It is becoming all too common that after spending much time and money to develop the perfect product, one finds that the perfect name for the product is owned by someone else. Even as flexible as the English language is, there are only so many relatively short, pronounceable names for an ever increasing roster of products and services. This is even more true when looking for names that work well the major languages of the world. When it must sound good in Arabic, Chinese, English, French, German, Hindi, Italian, Japanese, Korean, Portuguese, Russian, and Spanish too, finding a good name is a real challenge. Yet the good names are constantly being registered as trademarks, putting them out of reach.

Many of the trademark reservations end up going unused or underused because the products that they are paired with simply don’t succeed. These unused or underused trademarks are often perfect for new products. However, one must first acquire the rights to the existing trademark, a task that can be almost as difficult as finding the perfect name.

The first step in acquiring a trademark is to find identify all of the owners in each jurisdiction where you plan to use the mark. National trademark registries list this information, but relying on the registries alone is never enough. For example, the entity listed as owning a mark may itself cease to legally exist, such as when the company organized to make and sell the product identified by the mark ends operations. In many jurisdictions, the defunct company may no longer have the ability to transfer the mark.

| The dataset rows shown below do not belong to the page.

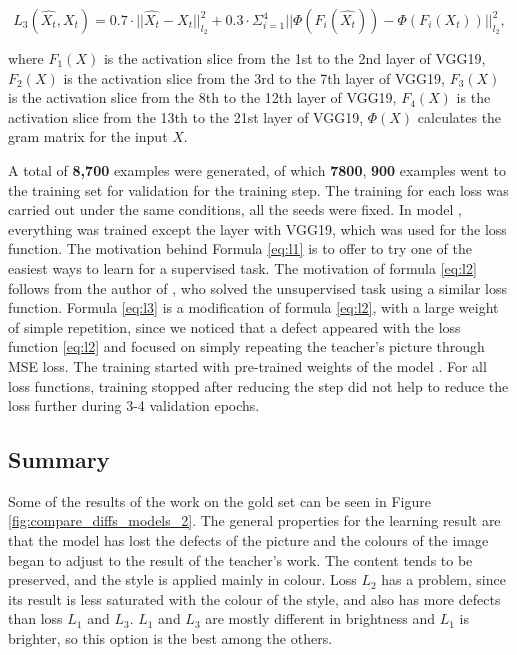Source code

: \documentclass{article}
\begin{document}
\begin{equation}\label{eq:l3} L_{3}(\hat{X_{t}}, X_{t}) = 0.7 \cdot||\hat{X_{t}} - X_{t} ||^2_{l_2} + 0.3 \cdot \Sigma_{i=1}^{4}||\Phi(F_{i}(\hat{X_{t}})) - \Phi(F_{i}(X_{t}))||^2_{l_2}, \end{equation}

where $F_{1}(X)$ is the activation slice from the 1st to the 2nd layer of VGG19, $F_{2}(X)$ is the activation slice from the 3rd to the 7th layer of VGG19, $F_{3}(X)$ is the activation slice from the 8th to the 12th layer of VGG19, $F_{4}(X)$ is the activation slice from the 13th to the 21st layer of VGG19, $\Phi(X)$ calculates the gram matrix for the input $X$. 

A total of \textbf{8,700} examples were generated, of which \textbf{7800}, \textbf{900} examples went to the training set for validation for the training step. The training for each loss was carried out under the same conditions, all the seeds were fixed. In model \cite{method 5}, everything was trained except the layer with VGG19, which was used for the loss function. The motivation behind Formula \ref{eq:l1} is to offer to try one of the easiest ways to learn for a supervised task. The motivation of formula \ref{eq:l2} follows from the author of \cite{method 5}, who solved the unsupervised task using a similar loss function. Formula \ref{eq:l3} is a modification of formula \ref{eq:l2}, with a large weight of simple repetition, since we noticed that a defect appeared with the loss function \ref{eq:l2} and focused on simply repeating the teacher's picture through MSE loss. The training started with pre-trained weights of the model \cite{method 5}. For all loss functions, training stopped after reducing the step did not help to reduce the loss further during 3-4 validation epochs.

\subsection{Summary}
Some of the results of the work on the gold set can be seen in Figure \ref{fig:compare_diffs_models_2}. The general properties for the learning result are that the model has lost the defects of the picture and the colours of the image began to adjust to the result of the teacher's work. The content tends to be preserved, and the style is applied mainly in colour. Loss $L_{2}$ has a problem, since its result is less saturated with the colour of the style, and also has more defects than loss $L_1$ and $L_3$. $L_1$ and $L_3$ are mostly different in brightness and $L_1$ is brighter, so this option is the best among the others.
\end{document}

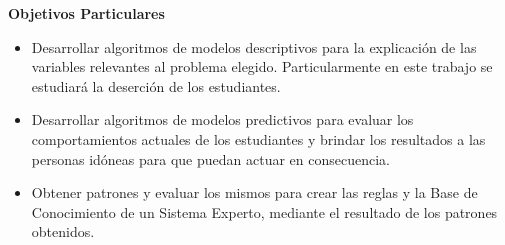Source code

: 
\textbf{Objetivos Particulares}
\begin{itemize}
	\item Desarrollar algoritmos de modelos descriptivos para la explicación de las variables relevantes al problema elegido. Particularmente en este trabajo se estudiará la deserción de los estudiantes.
	\item Desarrollar algoritmos de modelos predictivos para evaluar los comportamientos actuales de los estudiantes y brindar los resultados a las personas idóneas para que puedan actuar en consecuencia.
	\item Obtener patrones y evaluar los mismos para crear las reglas y la Base de Conocimiento de un Sistema Experto, mediante el resultado de los patrones obtenidos.
\end{itemize}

After identifying all the owners and verifying that they do in fact have rights to the mark, it is important to verify that the owners have the right to transfer all the needed rights. A large US company recently had this problem in China when it bought the rights to a name for a multibillion dollar product from a Taiwanese parent company without securing ownership from the Chinese subsidiary of the parent that held the Chinese registration. The subsidiary later sued the US company and won a large award by asserting that there was never a legal transfer.

One must also verify that there are no third-party rights to the mark. In the United States, a first user of a trademark can be vested with common law rights to a mark, even if it never registers the mark. Preregistration use by local businesses is also recognized and protected in other countries too. These rights are not transferred in the purchase and may need to be acquired separately. Rights to a trademark can also be licensed to third parties by the original owner. All of these rights must be identified and managed. Otherwise one may be surprised with a law suit.

Purchasing trademark rights will be more common, and important, as business becomes more international, and competitive. One can purchase the trademark rights for a perfect name without repercussions through proper research and due diligence.